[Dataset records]
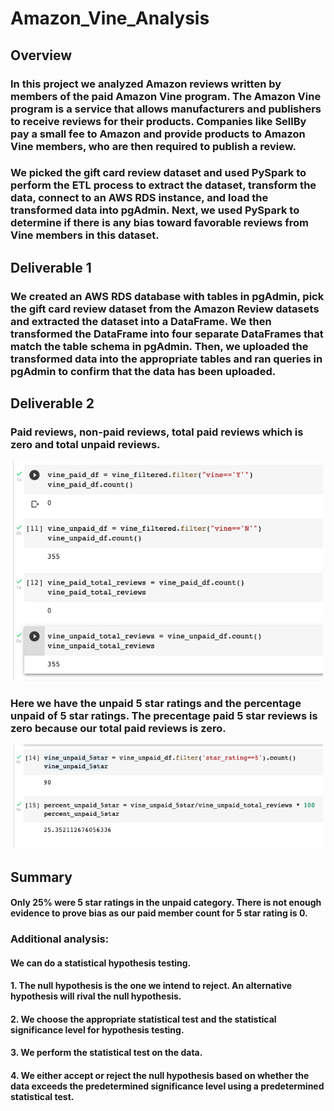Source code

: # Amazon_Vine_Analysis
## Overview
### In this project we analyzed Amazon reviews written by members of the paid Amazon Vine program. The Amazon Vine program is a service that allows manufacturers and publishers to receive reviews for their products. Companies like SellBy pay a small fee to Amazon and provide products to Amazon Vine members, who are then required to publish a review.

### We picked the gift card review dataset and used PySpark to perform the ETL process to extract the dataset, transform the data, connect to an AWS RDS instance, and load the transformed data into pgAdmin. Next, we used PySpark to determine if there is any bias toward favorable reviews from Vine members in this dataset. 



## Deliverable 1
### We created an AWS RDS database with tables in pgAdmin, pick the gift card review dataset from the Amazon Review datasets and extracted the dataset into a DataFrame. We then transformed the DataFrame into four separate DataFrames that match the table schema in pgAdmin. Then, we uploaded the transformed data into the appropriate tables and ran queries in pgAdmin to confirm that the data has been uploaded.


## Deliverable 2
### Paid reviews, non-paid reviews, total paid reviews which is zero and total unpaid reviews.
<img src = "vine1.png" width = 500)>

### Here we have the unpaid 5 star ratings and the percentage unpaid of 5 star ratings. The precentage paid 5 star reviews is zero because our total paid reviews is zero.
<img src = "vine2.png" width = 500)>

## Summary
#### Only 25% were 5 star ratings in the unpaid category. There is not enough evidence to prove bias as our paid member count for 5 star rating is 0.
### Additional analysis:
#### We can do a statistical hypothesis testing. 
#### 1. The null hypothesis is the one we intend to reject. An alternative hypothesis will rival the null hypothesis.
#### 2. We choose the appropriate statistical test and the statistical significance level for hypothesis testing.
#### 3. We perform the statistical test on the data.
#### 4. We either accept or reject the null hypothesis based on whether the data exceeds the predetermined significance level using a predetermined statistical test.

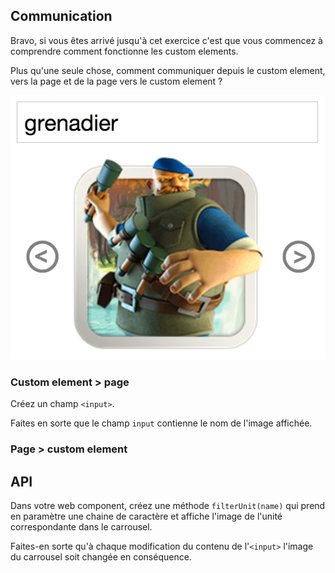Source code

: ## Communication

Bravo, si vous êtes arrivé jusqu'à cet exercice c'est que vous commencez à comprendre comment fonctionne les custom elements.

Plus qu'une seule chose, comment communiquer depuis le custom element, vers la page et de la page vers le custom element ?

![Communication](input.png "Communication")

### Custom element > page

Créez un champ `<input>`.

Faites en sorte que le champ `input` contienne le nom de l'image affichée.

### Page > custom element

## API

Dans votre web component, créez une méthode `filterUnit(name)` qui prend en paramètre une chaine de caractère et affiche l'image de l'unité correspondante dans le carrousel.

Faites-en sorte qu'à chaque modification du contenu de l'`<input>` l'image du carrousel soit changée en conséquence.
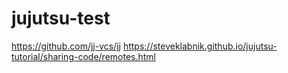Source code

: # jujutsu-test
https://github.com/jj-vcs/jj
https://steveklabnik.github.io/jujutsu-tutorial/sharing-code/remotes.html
==
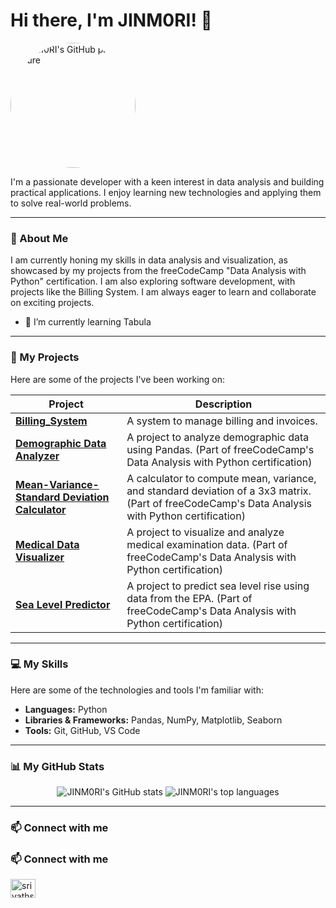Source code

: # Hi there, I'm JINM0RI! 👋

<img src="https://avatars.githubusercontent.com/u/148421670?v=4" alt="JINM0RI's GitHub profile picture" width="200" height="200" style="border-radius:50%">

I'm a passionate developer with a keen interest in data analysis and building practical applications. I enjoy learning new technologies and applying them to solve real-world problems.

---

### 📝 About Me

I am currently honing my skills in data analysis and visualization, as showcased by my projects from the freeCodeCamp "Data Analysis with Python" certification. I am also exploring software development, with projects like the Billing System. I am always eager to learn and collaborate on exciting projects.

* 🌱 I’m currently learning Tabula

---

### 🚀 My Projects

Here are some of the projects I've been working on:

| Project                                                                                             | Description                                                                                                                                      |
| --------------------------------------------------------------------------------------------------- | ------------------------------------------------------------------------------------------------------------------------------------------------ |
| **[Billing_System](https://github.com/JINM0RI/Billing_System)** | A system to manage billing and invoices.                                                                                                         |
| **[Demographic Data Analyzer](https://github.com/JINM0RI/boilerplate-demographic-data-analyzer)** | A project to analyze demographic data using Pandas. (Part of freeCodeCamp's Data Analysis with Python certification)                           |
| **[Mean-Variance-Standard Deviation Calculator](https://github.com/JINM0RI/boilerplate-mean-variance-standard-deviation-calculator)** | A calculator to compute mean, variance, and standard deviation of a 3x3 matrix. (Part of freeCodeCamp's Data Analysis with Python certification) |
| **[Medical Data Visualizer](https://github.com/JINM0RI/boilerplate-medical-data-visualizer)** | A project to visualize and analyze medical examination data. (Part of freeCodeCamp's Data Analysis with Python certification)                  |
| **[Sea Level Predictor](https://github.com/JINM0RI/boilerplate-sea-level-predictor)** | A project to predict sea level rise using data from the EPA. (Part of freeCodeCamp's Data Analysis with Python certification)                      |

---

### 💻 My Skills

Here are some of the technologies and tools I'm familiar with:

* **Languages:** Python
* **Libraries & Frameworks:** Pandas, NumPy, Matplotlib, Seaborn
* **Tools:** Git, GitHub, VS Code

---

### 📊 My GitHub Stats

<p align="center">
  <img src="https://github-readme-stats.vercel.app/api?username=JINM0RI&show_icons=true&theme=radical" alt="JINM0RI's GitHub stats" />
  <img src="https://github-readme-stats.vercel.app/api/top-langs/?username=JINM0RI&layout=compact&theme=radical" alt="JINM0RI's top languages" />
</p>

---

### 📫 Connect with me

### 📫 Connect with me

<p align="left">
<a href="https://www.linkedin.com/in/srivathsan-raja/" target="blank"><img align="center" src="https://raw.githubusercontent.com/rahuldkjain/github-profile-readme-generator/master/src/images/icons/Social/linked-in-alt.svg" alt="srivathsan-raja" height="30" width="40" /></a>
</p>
--
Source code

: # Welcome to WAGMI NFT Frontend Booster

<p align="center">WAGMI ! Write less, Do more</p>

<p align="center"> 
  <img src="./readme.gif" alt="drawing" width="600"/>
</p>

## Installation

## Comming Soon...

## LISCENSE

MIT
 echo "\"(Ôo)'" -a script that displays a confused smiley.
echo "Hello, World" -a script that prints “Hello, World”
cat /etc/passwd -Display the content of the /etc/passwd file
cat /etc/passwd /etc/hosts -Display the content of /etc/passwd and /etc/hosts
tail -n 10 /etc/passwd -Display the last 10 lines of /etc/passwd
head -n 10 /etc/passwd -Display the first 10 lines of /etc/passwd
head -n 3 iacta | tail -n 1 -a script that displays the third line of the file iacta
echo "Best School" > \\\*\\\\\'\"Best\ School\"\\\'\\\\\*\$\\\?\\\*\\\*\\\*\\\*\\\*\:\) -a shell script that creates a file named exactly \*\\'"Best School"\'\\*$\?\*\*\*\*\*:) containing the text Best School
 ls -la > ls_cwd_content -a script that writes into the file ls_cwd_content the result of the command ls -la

Description of the task → Please output exactly the lines between the one holding "### 📝 About Me" and the one holding "### 🚀 My Projects" in the records above, inclusive, and nothing more.

Expected answer →
### 📝 About Me

I am currently honing my skills in data analysis and visualization, as showcased by my projects from the freeCodeCamp "Data Analysis with Python" certification. I am also exploring software development, with projects like the Billing System. I am always eager to learn and collaborate on exciting projects.

* 🌱 I’m currently learning Tabula

---

### 🚀 My Projects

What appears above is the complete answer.